For the year ending September 30, the German chip vendor report net income of 61 million euros ($78.8 million), up from a net loss of 435 million euros ($562 million) the year before.

Income was lower than expected due to the fact that Infineon racked up 345 million euros ($445 million) of charges that were largely related to ongoing antitrust litigation concerning price fixing in the US and European DRAM memory chip market. In September, the company agreed to pay a $160 million fine set by the US department of Justice. Infineon acknowledged conspiring with other companies to fix prices of widely used computer memory products between July 1999 and June 2002.

Infineon has also written down the value of Catamaran Communications Inc by 70 million euros ($90.5 million) after failing to turn the fabless start-up around. Infineon will also exit its venture capital business and drop newer products in order to continue to expand its main memory-chip business.

Meanwhile, sales for the year rose 17% to 7.19 billion euros ($9.28 billion), up from 6.15 billion euros ($7.94 billion) in fiscal 2003. The rise was mainly put down to the industry-wide recovery from the slump that hit the chip sector hard during the downturn.

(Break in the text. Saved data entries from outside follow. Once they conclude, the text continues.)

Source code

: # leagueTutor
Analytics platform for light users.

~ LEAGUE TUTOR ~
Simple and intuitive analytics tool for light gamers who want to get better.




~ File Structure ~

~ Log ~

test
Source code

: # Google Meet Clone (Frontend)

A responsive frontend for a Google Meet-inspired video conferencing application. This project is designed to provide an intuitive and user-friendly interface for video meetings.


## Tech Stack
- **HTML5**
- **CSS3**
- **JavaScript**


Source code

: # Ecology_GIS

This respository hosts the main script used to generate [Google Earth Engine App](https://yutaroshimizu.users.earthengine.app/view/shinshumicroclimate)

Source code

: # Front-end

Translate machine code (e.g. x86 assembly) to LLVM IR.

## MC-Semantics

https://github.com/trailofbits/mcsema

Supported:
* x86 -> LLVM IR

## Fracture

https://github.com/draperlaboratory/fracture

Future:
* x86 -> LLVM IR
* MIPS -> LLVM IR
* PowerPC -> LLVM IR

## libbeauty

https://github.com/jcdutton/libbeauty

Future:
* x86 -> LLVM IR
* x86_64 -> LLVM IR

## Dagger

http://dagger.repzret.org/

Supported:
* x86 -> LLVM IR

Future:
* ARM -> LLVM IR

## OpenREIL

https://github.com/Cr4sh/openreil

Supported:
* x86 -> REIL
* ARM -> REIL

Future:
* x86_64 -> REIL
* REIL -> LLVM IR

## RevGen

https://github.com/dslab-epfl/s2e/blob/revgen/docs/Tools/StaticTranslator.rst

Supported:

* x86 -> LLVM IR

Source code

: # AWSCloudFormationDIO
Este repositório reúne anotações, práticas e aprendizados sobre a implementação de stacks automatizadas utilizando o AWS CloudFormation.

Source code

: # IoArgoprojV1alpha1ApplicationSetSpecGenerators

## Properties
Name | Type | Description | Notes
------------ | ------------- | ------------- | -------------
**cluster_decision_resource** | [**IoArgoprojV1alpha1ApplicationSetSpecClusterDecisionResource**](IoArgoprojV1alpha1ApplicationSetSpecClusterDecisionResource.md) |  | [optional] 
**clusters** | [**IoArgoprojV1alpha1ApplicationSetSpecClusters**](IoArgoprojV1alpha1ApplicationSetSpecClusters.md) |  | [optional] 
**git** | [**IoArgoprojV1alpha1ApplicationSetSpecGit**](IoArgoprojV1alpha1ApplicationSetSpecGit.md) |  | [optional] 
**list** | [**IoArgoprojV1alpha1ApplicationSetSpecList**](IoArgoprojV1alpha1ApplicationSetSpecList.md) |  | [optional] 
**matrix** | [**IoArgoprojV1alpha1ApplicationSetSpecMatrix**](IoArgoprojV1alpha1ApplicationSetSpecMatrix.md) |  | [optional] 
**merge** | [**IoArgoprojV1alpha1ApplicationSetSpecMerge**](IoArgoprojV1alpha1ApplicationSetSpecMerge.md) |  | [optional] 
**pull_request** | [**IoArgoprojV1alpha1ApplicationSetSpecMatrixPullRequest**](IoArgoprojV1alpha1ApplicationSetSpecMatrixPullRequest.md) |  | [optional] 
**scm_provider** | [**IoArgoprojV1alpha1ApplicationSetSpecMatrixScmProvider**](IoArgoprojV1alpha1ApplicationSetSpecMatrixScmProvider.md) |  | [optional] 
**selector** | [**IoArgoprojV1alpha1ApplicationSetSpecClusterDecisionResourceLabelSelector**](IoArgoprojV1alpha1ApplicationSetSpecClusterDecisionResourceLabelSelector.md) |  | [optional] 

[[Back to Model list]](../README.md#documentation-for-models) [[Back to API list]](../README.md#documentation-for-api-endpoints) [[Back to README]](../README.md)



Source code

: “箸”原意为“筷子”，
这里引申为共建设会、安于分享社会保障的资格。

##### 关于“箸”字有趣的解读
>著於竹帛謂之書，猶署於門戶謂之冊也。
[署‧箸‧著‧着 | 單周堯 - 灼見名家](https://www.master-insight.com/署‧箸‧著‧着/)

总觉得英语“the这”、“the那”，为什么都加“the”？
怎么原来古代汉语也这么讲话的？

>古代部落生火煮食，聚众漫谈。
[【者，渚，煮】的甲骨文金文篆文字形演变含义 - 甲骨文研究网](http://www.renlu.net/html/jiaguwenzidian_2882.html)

Unfortunately for Infineon, the charges means that it has missed its chance to profit from what was a bumper year for the industry. Now the German outfit is facing a worldwide market slowdown as oversupply means that all its rivals have issued sales warnings for the coming year.

CEO Wolfgang Ziebart predicted that market growth in 2005 will fall well short of this year. To make matter worse, Infineon sees signs of a slowdown in the current quarter in several of its key markets, despite traditionally strong sales in the run up to Christmas. The news disappointed the markets, which had hoped for robust sales for Infineon’s chips for car electronics systems, mobile phones and smart cards during the last quarter of the year.